[Intel-xe] [PATCH 1/2] drm/xe/pm: Wrap pm_runtime_suspended with power.lock

Gupta, Anshuman anshuman.gupta at intel.com
Wed Jun 21 07:53:47 UTC 2023



> -----Original Message-----
> From: Matthew Auld <matthew.william.auld at gmail.com>
> Sent: Monday, June 19, 2023 6:03 PM
> To: Gupta, Anshuman <anshuman.gupta at intel.com>
> Cc: Brost, Matthew <matthew.brost at intel.com>; Sundaresan, Sujaritha
> <sujaritha.sundaresan at intel.com>; intel-xe at lists.freedesktop.org; Vivi,
> Rodrigo <rodrigo.vivi at intel.com>
> Subject: Re: [Intel-xe] [PATCH 1/2] drm/xe/pm: Wrap
> pm_runtime_suspended with power.lock
> 
> On Mon, 19 Jun 2023 at 12:18, Gupta, Anshuman
> <anshuman.gupta at intel.com> wrote:
> >
> >
> >
> > > -----Original Message-----
> > > From: Brost, Matthew <matthew.brost at intel.com>
> > > Sent: Saturday, June 17, 2023 1:35 AM
> > > To: Gupta, Anshuman <anshuman.gupta at intel.com>
> > > Cc: intel-xe at lists.freedesktop.org; Nilawar, Badal
> > > <badal.nilawar at intel.com>; Vivi, Rodrigo <rodrigo.vivi at intel.com>;
> > > Tauro, Riana <riana.tauro at intel.com>; Sundaresan, Sujaritha
> > > <sujaritha.sundaresan at intel.com>
> > > Subject: Re: [PATCH 1/2] drm/xe/pm: Wrap pm_runtime_suspended
> with
> > > power.lock
> > >
> > > On Fri, Jun 16, 2023 at 07:41:14PM +0530, Anshuman Gupta wrote:
> > > > pm_runtime_suspended() doc has requirement to use it with PM lock
> > > > of @dev to get the trusted value.
> > > > Wrap pm_runtime_suspended within xe_pm_runtime_suspended()
> with
> > > proper
> > > > locking.
> > > >
> > > > Signed-off-by: Anshuman Gupta <anshuman.gupta at intel.com>
> > > > ---
> > > >  drivers/gpu/drm/xe/xe_pm.c | 16 ++++++++++++++--
> > > >  1 file changed, 14 insertions(+), 2 deletions(-)
> > > >
> > > > diff --git a/drivers/gpu/drm/xe/xe_pm.c
> > > > b/drivers/gpu/drm/xe/xe_pm.c index b7b57f10ba25..04c5353ba870
> > > > 100644
> > > > --- a/drivers/gpu/drm/xe/xe_pm.c
> > > > +++ b/drivers/gpu/drm/xe/xe_pm.c
> > > > @@ -210,11 +210,23 @@ int xe_pm_runtime_put(struct xe_device
> *xe)
> > > >     return pm_runtime_put_autosuspend(xe->drm.dev);
> > > >  }
> > > >
> > > > +static bool xe_pm_runtime_suspended(struct xe_device *xe) {
> > > > +   unsigned long flags;
> > > > +   bool suspended;
> > > > +
> > > > +   spin_lock_irqsave(&xe->drm.dev->power.lock, flags);
> > > > +   suspended = pm_runtime_suspended(xe->drm.dev);
> > > > +   spin_unlock_irqrestore(&xe->drm.dev->power.lock, flags);
> > >
> > > A few things.
> > >
> > > First, you probably can make this spin_lock_irq / spin_unlock_irq as
> > > IRQ contexts are not really used in Xe it is doubtful this function
> > > would ever be called from an unknown context.
> > Thanks  for review , I will fix this.
> > >
> > > Second, I have questions if this patch is actually doing anything
> > > useful.
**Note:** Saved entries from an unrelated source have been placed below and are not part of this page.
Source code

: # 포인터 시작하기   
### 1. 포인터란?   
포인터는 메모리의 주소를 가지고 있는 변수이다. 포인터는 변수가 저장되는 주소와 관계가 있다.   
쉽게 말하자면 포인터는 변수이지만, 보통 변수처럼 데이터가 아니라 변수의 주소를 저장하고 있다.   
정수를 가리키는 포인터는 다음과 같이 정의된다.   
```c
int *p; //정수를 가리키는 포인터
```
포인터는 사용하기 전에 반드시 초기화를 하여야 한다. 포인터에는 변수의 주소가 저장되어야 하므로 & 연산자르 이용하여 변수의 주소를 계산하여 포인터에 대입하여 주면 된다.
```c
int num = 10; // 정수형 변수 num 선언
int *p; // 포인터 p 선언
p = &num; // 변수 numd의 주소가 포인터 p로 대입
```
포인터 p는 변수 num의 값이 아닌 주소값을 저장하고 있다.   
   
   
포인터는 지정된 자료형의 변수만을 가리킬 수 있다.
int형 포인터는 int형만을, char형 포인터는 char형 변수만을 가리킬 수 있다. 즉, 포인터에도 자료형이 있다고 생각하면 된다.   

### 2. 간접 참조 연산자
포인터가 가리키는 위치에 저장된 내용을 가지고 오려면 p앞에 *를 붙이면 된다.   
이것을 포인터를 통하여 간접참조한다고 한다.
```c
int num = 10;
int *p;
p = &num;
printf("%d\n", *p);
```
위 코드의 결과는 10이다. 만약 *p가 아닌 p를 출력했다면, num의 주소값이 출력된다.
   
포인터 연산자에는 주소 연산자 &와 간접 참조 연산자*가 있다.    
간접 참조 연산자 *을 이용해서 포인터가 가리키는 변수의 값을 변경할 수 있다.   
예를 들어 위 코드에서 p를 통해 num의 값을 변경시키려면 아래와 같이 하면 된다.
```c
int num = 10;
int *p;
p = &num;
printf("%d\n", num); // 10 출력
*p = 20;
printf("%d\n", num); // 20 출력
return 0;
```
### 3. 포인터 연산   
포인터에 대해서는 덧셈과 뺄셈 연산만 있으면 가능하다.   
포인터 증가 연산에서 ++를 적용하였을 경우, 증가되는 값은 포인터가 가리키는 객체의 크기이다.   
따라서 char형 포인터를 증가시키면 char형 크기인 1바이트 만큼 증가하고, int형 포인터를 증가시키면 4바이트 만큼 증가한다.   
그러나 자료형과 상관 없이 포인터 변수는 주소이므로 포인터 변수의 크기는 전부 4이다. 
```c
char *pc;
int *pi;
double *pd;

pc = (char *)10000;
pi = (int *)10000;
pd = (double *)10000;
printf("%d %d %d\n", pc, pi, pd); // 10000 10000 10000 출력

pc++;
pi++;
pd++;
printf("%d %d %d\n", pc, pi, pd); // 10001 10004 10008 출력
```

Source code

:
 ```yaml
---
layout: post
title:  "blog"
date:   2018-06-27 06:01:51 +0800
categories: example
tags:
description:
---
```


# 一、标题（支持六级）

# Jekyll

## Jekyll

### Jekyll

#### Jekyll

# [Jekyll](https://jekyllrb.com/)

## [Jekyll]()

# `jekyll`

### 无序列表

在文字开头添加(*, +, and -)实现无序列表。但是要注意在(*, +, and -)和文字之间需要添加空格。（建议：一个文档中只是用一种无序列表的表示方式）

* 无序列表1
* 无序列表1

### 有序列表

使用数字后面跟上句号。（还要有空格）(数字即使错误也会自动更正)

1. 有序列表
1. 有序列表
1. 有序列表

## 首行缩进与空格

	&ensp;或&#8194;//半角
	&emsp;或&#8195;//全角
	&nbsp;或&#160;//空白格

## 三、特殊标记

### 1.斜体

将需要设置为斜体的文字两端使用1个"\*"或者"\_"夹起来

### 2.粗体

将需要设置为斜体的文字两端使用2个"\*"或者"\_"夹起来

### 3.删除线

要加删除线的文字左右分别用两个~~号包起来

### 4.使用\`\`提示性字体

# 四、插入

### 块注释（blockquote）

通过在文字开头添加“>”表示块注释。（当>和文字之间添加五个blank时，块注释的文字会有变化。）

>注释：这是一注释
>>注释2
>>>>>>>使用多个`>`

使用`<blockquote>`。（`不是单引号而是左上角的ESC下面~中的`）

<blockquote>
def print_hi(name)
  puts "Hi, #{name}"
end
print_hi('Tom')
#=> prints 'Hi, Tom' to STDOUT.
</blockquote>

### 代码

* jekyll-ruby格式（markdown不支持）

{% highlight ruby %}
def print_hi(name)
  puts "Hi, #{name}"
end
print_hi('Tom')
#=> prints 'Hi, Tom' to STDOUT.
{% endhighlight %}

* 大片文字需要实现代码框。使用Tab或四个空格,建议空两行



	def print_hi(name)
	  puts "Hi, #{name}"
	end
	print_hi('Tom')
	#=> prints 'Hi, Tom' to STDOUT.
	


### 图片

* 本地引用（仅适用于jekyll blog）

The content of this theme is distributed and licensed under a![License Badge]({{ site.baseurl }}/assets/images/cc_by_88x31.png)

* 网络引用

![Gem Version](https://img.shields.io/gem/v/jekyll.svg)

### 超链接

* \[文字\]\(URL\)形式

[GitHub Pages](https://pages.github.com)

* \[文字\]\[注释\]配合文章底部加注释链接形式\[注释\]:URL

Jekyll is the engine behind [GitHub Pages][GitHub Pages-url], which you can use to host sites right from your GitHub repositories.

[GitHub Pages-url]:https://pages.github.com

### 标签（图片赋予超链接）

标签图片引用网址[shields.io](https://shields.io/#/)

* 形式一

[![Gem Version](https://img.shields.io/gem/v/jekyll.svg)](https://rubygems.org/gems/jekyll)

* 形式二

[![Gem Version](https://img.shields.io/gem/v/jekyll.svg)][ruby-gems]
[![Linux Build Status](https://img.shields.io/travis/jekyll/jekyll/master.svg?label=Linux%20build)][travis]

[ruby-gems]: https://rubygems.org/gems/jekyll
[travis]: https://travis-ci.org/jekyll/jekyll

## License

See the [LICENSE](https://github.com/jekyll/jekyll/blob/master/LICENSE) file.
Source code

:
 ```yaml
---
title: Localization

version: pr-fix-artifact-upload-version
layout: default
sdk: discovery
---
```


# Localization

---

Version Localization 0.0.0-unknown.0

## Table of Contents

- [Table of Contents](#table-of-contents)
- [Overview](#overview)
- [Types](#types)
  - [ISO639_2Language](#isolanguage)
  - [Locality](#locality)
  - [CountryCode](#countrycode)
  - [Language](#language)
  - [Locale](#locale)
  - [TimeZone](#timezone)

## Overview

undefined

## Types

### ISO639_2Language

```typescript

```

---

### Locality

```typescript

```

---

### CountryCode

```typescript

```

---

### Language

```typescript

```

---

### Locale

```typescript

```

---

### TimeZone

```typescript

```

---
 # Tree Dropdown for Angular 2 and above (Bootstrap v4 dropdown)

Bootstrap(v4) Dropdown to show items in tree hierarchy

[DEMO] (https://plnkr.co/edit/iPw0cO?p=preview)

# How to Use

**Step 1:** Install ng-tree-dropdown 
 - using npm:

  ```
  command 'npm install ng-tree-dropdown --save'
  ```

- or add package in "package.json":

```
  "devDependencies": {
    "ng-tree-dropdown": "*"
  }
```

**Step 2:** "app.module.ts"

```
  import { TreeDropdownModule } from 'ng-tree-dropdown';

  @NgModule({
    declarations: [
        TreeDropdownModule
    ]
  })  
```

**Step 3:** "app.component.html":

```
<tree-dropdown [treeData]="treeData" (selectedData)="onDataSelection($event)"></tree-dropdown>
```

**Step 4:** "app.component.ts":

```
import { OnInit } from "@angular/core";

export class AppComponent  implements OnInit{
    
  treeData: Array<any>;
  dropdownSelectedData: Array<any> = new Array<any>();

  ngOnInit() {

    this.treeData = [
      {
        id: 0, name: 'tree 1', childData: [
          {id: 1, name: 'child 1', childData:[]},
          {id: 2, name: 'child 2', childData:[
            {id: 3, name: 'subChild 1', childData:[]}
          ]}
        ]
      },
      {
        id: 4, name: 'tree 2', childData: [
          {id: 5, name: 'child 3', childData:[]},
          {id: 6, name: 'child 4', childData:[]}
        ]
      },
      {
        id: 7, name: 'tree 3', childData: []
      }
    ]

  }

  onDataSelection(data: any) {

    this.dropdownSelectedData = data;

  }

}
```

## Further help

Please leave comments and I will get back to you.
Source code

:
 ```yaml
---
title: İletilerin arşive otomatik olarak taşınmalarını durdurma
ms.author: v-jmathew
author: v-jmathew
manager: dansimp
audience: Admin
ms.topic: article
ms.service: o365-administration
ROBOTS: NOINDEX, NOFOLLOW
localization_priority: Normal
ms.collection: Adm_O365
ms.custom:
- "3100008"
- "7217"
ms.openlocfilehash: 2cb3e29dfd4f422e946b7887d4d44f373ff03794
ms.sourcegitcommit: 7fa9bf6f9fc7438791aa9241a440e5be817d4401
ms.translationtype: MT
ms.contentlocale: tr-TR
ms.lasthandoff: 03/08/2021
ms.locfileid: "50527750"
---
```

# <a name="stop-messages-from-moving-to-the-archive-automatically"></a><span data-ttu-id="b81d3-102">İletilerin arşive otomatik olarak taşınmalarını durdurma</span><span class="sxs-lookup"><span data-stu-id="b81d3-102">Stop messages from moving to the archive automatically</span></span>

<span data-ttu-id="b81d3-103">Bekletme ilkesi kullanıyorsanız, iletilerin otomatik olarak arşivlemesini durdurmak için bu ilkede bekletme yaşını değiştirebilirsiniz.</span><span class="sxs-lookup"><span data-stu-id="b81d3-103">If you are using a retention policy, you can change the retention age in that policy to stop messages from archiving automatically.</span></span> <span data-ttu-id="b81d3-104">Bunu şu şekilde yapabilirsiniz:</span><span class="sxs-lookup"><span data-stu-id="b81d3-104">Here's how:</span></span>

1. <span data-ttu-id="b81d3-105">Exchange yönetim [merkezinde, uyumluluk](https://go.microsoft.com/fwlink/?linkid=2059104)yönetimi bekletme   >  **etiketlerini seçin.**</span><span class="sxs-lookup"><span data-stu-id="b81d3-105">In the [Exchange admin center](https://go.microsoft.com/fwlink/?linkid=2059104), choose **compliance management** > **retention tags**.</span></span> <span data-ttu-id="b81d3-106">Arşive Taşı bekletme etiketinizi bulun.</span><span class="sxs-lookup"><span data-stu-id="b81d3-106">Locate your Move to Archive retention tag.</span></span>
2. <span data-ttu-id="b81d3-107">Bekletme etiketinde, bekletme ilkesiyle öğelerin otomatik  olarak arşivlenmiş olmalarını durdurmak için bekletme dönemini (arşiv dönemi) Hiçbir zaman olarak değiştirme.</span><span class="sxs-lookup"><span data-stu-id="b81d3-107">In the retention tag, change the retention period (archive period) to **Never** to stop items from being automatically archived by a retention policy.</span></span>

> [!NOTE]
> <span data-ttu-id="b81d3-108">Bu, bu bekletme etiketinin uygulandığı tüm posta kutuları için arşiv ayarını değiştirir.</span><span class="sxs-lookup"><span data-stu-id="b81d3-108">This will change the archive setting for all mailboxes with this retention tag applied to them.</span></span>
Yes, I can see doc which indicates that pm_runtime_suspended
> > > can only be trusted if the lock is held but looking at the code
> > > paths where xe_pm_runtime_suspended is called unsure how this lock
> helps.
> > >
> > > e.g. How is this better?
> > This is helpful in case, when pm_runtime_suspended() returns status is
> > RPM_SUSPENDING and it will be going to change to RPM_SUPENDED,
> > rpm_suspend() changes the runtime status from RPM_ACTIVE ->
> > RPM_SUSPENDING -> driver->runtime_suspend() callback ->
> RPM_SUSPENDED
> > https://elixir.bootlin.com/linux/latest/source/drivers/base/power/runt
> > ime.c#L558
> > rpm_suspend() caller has already grabbed the lock and RPM status
> changed to RPM_SUSPENDING, therefore Xe has to wait to grab the lock to
> get the trusted value, which is RPM_SUSPENDED.
> > Without a proper lock, the xe driver may access the vram while the
> > device was runtime suspended, which is a violation of  PCIe specs.> if
> > (trusted value)
> > >       now the trusted value can change, do something
> > The other way around is if Xe has grabbed the lock first then the
> > possible runtime status is either RPM_ACTIVE or RUNTIME_SUPENDED  for
> both Xe is increasing usage ref count explicitly to make sure the device is in
> an active state.
> 
> From my reading of the RPM core code, it eventually drops the power.lock
> before calling any of the driver pm callbacks (see
> __rpm_callback() for example), and then only re-acquires it after. I think it
> mostly just protects the RPM state. If something is transitioning from
> RPM_ACTIVE -> RPM_SUSPENDING or whatever, grabbing the power.lock
> won't synchronise the actual operation, since the lock is not even being held
> when our callback is being run. If we want to actually synchronise an ongoing
> SUSPENDING or RESUMING you have to call something like
> pm_runtime_get_sync() I think.
All rpm_{idle,resume,suspend} PM core calls being called with power.lock held. 
See below.
https://elixir.bootlin.com/linux/latest/source/drivers/base/power/runtime.c#L1140
https://elixir.bootlin.com/linux/latest/source/drivers/base/power/runtime.c#L1158
https://elixir.bootlin.com/linux/latest/source/drivers/base/power/runtime.c#L1102

So during driver callback as well, power lock will be held.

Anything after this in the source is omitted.